SUPPLIED MATERIAL:
/---

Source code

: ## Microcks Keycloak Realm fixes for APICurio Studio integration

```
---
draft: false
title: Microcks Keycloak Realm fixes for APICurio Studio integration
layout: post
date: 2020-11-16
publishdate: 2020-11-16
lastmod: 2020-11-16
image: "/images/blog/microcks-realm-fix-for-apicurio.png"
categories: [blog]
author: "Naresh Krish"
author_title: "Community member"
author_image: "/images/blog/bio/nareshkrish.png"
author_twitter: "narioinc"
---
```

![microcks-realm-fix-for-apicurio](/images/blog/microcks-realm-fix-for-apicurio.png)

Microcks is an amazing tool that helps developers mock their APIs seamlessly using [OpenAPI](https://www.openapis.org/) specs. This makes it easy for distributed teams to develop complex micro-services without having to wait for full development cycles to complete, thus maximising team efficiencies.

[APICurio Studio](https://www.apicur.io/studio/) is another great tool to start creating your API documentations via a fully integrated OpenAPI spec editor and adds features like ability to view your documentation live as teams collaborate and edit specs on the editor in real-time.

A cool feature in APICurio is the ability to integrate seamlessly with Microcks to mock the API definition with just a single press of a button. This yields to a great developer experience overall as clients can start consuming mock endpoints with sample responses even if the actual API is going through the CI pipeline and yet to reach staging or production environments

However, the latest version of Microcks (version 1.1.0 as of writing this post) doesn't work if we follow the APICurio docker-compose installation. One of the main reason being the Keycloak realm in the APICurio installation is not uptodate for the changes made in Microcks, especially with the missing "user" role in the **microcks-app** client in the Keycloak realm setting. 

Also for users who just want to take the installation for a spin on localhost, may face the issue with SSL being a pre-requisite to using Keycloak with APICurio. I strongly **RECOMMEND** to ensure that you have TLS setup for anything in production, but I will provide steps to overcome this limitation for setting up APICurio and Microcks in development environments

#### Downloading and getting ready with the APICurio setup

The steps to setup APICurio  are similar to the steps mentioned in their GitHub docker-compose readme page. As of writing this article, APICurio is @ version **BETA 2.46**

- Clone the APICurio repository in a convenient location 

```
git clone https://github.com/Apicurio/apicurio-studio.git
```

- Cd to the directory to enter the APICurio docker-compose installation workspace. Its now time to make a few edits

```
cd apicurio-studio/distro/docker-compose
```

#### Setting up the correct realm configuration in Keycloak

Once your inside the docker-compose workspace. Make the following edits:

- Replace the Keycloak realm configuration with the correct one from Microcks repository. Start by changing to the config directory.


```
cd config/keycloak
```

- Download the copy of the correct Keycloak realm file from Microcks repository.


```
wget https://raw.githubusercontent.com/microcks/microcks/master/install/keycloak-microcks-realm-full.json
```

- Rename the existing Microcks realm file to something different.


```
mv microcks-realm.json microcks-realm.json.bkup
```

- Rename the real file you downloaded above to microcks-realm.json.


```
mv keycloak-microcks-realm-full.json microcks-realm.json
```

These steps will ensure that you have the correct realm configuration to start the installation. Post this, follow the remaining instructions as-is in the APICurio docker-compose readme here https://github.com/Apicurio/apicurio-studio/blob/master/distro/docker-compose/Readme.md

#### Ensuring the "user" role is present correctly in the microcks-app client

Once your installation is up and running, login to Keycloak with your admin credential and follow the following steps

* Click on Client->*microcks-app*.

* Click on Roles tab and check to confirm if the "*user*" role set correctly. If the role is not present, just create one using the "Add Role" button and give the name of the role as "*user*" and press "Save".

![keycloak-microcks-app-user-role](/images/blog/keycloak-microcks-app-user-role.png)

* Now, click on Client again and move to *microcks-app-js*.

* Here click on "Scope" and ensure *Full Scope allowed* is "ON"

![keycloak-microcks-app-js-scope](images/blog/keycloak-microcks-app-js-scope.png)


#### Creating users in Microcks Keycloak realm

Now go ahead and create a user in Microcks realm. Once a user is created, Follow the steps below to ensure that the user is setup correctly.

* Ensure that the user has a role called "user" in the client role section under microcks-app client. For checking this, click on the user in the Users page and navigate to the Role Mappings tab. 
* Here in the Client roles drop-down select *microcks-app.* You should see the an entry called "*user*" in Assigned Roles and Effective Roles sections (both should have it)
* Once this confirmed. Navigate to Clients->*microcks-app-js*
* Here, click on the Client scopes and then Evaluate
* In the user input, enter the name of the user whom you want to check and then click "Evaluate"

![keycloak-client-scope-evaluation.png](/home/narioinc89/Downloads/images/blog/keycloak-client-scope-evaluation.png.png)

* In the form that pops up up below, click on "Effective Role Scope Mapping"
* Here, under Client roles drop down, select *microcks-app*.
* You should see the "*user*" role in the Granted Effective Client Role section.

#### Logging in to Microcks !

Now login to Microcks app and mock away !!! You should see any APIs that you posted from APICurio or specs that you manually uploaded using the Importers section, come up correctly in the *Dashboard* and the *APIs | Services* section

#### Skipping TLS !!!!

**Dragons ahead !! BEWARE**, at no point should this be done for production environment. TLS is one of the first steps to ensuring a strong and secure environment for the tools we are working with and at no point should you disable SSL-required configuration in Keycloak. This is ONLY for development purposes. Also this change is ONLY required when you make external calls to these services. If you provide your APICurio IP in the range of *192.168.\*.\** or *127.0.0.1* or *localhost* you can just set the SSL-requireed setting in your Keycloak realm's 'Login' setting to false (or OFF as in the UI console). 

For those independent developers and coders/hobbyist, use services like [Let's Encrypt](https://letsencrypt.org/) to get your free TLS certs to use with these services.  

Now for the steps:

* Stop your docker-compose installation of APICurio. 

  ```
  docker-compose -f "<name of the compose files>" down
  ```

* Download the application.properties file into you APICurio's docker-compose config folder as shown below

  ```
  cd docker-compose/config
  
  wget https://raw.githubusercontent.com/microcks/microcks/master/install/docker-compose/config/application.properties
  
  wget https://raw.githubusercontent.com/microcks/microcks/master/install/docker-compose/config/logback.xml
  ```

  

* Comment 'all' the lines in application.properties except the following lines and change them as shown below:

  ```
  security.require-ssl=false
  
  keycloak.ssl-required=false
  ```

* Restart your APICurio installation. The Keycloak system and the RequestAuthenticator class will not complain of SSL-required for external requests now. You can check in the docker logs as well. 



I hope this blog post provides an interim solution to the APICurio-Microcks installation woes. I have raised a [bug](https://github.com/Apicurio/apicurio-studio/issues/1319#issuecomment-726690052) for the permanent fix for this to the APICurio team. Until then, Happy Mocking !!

\---

WORK ITEM: What lines of the material above include "distro"? Copy each one.

ANSWER TO THIS TASK:
cd apicurio-studio/distro/docker-compose
These steps will ensure that you have the correct realm configuration to start the installation. Post this, follow the remaining instructions as-is in the APICurio docker-compose readme here https://github.com/Apicurio/apicurio-studio/blob/master/distro/docker-compose/Readme.md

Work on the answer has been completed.